+++ EXTRACTED DATA
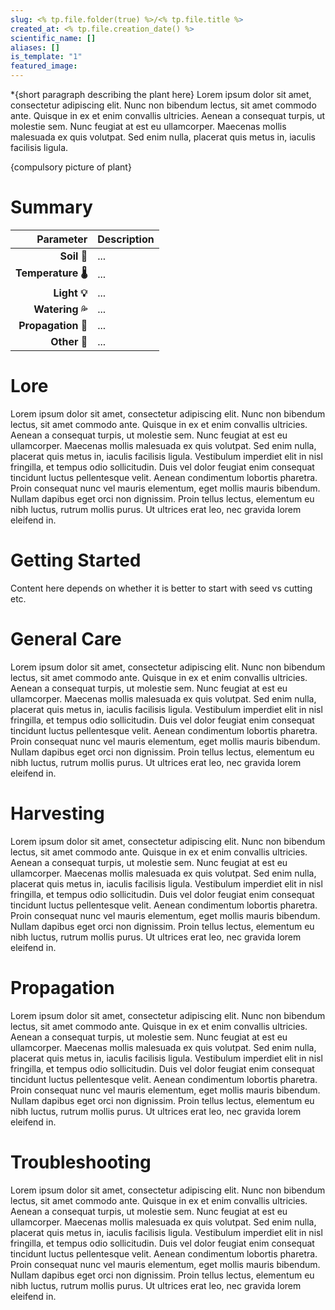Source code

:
 ```yaml
---
slug: <% tp.file.folder(true) %>/<% tp.file.title %>
created_at: <% tp.file.creation_date() %>
scientific_name: []
aliases: []
is_template: "1"
featured_image:
---
```

*{short paragraph describing the plant here}
Lorem ipsum dolor sit amet, consectetur adipiscing elit. Nunc non bibendum lectus, sit amet commodo ante. Quisque in ex et enim convallis ultricies. Aenean a consequat turpis, ut molestie sem. Nunc feugiat at est eu ullamcorper. Maecenas mollis malesuada ex quis volutpat. Sed enim nulla, placerat quis metus in, iaculis facilisis ligula.

{compulsory picture of plant}

# Summary

| Parameter | Description |
| --------: | ----------- |
| **Soil 💩**      | ...         |
| **Temperature 🌡️**      | ...         |
| **Light 💡**      | ...         |
| **Watering 💦**      | ...         |
| **Propagation 👯**      | ...         |
| **Other 🤔**      | ...         |

# Lore
Lorem ipsum dolor sit amet, consectetur adipiscing elit. Nunc non bibendum lectus, sit amet commodo ante. Quisque in ex et enim convallis ultricies. Aenean a consequat turpis, ut molestie sem. Nunc feugiat at est eu ullamcorper. Maecenas mollis malesuada ex quis volutpat. Sed enim nulla, placerat quis metus in, iaculis facilisis ligula. Vestibulum imperdiet elit in nisl fringilla, et tempus odio sollicitudin. Duis vel dolor feugiat enim consequat tincidunt luctus pellentesque velit. Aenean condimentum lobortis pharetra. Proin consequat nunc vel mauris elementum, eget mollis mauris bibendum. Nullam dapibus eget orci non dignissim. Proin tellus lectus, elementum eu nibh luctus, rutrum mollis purus. Ut ultrices erat leo, nec gravida lorem eleifend in.

# Getting Started
Content here depends on whether it is better to start with seed vs cutting etc.

# General Care
Lorem ipsum dolor sit amet, consectetur adipiscing elit. Nunc non bibendum lectus, sit amet commodo ante. Quisque in ex et enim convallis ultricies. Aenean a consequat turpis, ut molestie sem. Nunc feugiat at est eu ullamcorper. Maecenas mollis malesuada ex quis volutpat. Sed enim nulla, placerat quis metus in, iaculis facilisis ligula. Vestibulum imperdiet elit in nisl fringilla, et tempus odio sollicitudin. Duis vel dolor feugiat enim consequat tincidunt luctus pellentesque velit. Aenean condimentum lobortis pharetra. Proin consequat nunc vel mauris elementum, eget mollis mauris bibendum. Nullam dapibus eget orci non dignissim. Proin tellus lectus, elementum eu nibh luctus, rutrum mollis purus. Ut ultrices erat leo, nec gravida lorem eleifend in.

# Harvesting
Lorem ipsum dolor sit amet, consectetur adipiscing elit. Nunc non bibendum lectus, sit amet commodo ante. Quisque in ex et enim convallis ultricies. Aenean a consequat turpis, ut molestie sem. Nunc feugiat at est eu ullamcorper. Maecenas mollis malesuada ex quis volutpat. Sed enim nulla, placerat quis metus in, iaculis facilisis ligula. Vestibulum imperdiet elit in nisl fringilla, et tempus odio sollicitudin. Duis vel dolor feugiat enim consequat tincidunt luctus pellentesque velit. Aenean condimentum lobortis pharetra. Proin consequat nunc vel mauris elementum, eget mollis mauris bibendum. Nullam dapibus eget orci non dignissim. Proin tellus lectus, elementum eu nibh luctus, rutrum mollis purus. Ut ultrices erat leo, nec gravida lorem eleifend in.

# Propagation
Lorem ipsum dolor sit amet, consectetur adipiscing elit. Nunc non bibendum lectus, sit amet commodo ante. Quisque in ex et enim convallis ultricies. Aenean a consequat turpis, ut molestie sem. Nunc feugiat at est eu ullamcorper. Maecenas mollis malesuada ex quis volutpat. Sed enim nulla, placerat quis metus in, iaculis facilisis ligula. Vestibulum imperdiet elit in nisl fringilla, et tempus odio sollicitudin. Duis vel dolor feugiat enim consequat tincidunt luctus pellentesque velit. Aenean condimentum lobortis pharetra. Proin consequat nunc vel mauris elementum, eget mollis mauris bibendum. Nullam dapibus eget orci non dignissim. Proin tellus lectus, elementum eu nibh luctus, rutrum mollis purus. Ut ultrices erat leo, nec gravida lorem eleifend in.

# Troubleshooting
Lorem ipsum dolor sit amet, consectetur adipiscing elit. Nunc non bibendum lectus, sit amet commodo ante. Quisque in ex et enim convallis ultricies. Aenean a consequat turpis, ut molestie sem. Nunc feugiat at est eu ullamcorper. Maecenas mollis malesuada ex quis volutpat. Sed enim nulla, placerat quis metus in, iaculis facilisis ligula. Vestibulum imperdiet elit in nisl fringilla, et tempus odio sollicitudin. Duis vel dolor feugiat enim consequat tincidunt luctus pellentesque velit. Aenean condimentum lobortis pharetra. Proin consequat nunc vel mauris elementum, eget mollis mauris bibendum. Nullam dapibus eget orci non dignissim. Proin tellus lectus, elementum eu nibh luctus, rutrum mollis purus. Ut ultrices erat leo, nec gravida lorem eleifend in.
++++++
EXERCISE:
Would you please repeat each record exactly? Leave the pictures out.

EXERCISE RESULT:
Source code

:
 ```yaml
---
slug: <% tp.file.folder(true) %>/<% tp.file.title %>
created_at: <% tp.file.creation_date() %>
scientific_name: []
aliases: []
is_template: "1"
featured_image:
---
```

*{short paragraph describing the plant here}
Lorem ipsum dolor sit amet, consectetur adipiscing elit. Nunc non bibendum lectus, sit amet commodo ante. Quisque in ex et enim convallis ultricies. Aenean a consequat turpis, ut molestie sem. Nunc feugiat at est eu ullamcorper. Maecenas mollis malesuada ex quis volutpat. Sed enim nulla, placerat quis metus in, iaculis facilisis ligula.

{compulsory picture of plant}

# Summary

| Parameter | Description |
| --------: | ----------- |
| **Soil 💩**      | ...         |
| **Temperature 🌡️**      | ...         |
| **Light 💡**      | ...         |
| **Watering 💦**      | ...         |
| **Propagation 👯**      | ...         |
| **Other 🤔**      | ...         |

# Lore
Lorem ipsum dolor sit amet, consectetur adipiscing elit. Nunc non bibendum lectus, sit amet commodo ante. Quisque in ex et enim convallis ultricies. Aenean a consequat turpis, ut molestie sem. Nunc feugiat at est eu ullamcorper. Maecenas mollis malesuada ex quis volutpat. Sed enim nulla, placerat quis metus in, iaculis facilisis ligula. Vestibulum imperdiet elit in nisl fringilla, et tempus odio sollicitudin. Duis vel dolor feugiat enim consequat tincidunt luctus pellentesque velit. Aenean condimentum lobortis pharetra. Proin consequat nunc vel mauris elementum, eget mollis mauris bibendum. Nullam dapibus eget orci non dignissim. Proin tellus lectus, elementum eu nibh luctus, rutrum mollis purus. Ut ultrices erat leo, nec gravida lorem eleifend in.

# Getting Started
Content here depends on whether it is better to start with seed vs cutting etc.

# General Care
Lorem ipsum dolor sit amet, consectetur adipiscing elit. Nunc non bibendum lectus, sit amet commodo ante. Quisque in ex et enim convallis ultricies. Aenean a consequat turpis, ut molestie sem. Nunc feugiat at est eu ullamcorper. Maecenas mollis malesuada ex quis volutpat. Sed enim nulla, placerat quis metus in, iaculis facilisis ligula. Vestibulum imperdiet elit in nisl fringilla, et tempus odio sollicitudin. Duis vel dolor feugiat enim consequat tincidunt luctus pellentesque velit. Aenean condimentum lobortis pharetra. Proin consequat nunc vel mauris elementum, eget mollis mauris bibendum. Nullam dapibus eget orci non dignissim. Proin tellus lectus, elementum eu nibh luctus, rutrum mollis purus. Ut ultrices erat leo, nec gravida lorem eleifend in.

# Harvesting
Lorem ipsum dolor sit amet, consectetur adipiscing elit. Nunc non bibendum lectus, sit amet commodo ante. Quisque in ex et enim convallis ultricies. Aenean a consequat turpis, ut molestie sem. Nunc feugiat at est eu ullamcorper. Maecenas mollis malesuada ex quis volutpat. Sed enim nulla, placerat quis metus in, iaculis facilisis ligula. Vestibulum imperdiet elit in nisl fringilla, et tempus odio sollicitudin. Duis vel dolor feugiat enim consequat tincidunt luctus pellentesque velit. Aenean condimentum lobortis pharetra. Proin consequat nunc vel mauris elementum, eget mollis mauris bibendum. Nullam dapibus eget orci non dignissim. Proin tellus lectus, elementum eu nibh luctus, rutrum mollis purus. Ut ultrices erat leo, nec gravida lorem eleifend in.

# Propagation
Lorem ipsum dolor sit amet, consectetur adipiscing elit. Nunc non bibendum lectus, sit amet commodo ante. Quisque in ex et enim convallis ultricies. Aenean a consequat turpis, ut molestie sem. Nunc feugiat at est eu ullamcorper. Maecenas mollis malesuada ex quis volutpat. Sed enim nulla, placerat quis metus in, iaculis facilisis ligula. Vestibulum imperdiet elit in nisl fringilla, et tempus odio sollicitudin. Duis vel dolor feugiat enim consequat tincidunt luctus pellentesque velit. Aenean condimentum lobortis pharetra. Proin consequat nunc vel mauris elementum, eget mollis mauris bibendum. Nullam dapibus eget orci non dignissim. Proin tellus lectus, elementum eu nibh luctus, rutrum mollis purus. Ut ultrices erat leo, nec gravida lorem eleifend in.

# Troubleshooting
Lorem ipsum dolor sit amet, consectetur adipiscing elit. Nunc non bibendum lectus, sit amet commodo ante. Quisque in ex et enim convallis ultricies. Aenean a consequat turpis, ut molestie sem. Nunc feugiat at est eu ullamcorper. Maecenas mollis malesuada ex quis volutpat. Sed enim nulla, placerat quis metus in, iaculis facilisis ligula. Vestibulum imperdiet elit in nisl fringilla, et tempus odio sollicitudin. Duis vel dolor feugiat enim consequat tincidunt luctus pellentesque velit. Aenean condimentum lobortis pharetra. Proin consequat nunc vel mauris elementum, eget mollis mauris bibendum. Nullam dapibus eget orci non dignissim. Proin tellus lectus, elementum eu nibh luctus, rutrum mollis purus. Ut ultrices erat leo, nec gravida lorem eleifend in.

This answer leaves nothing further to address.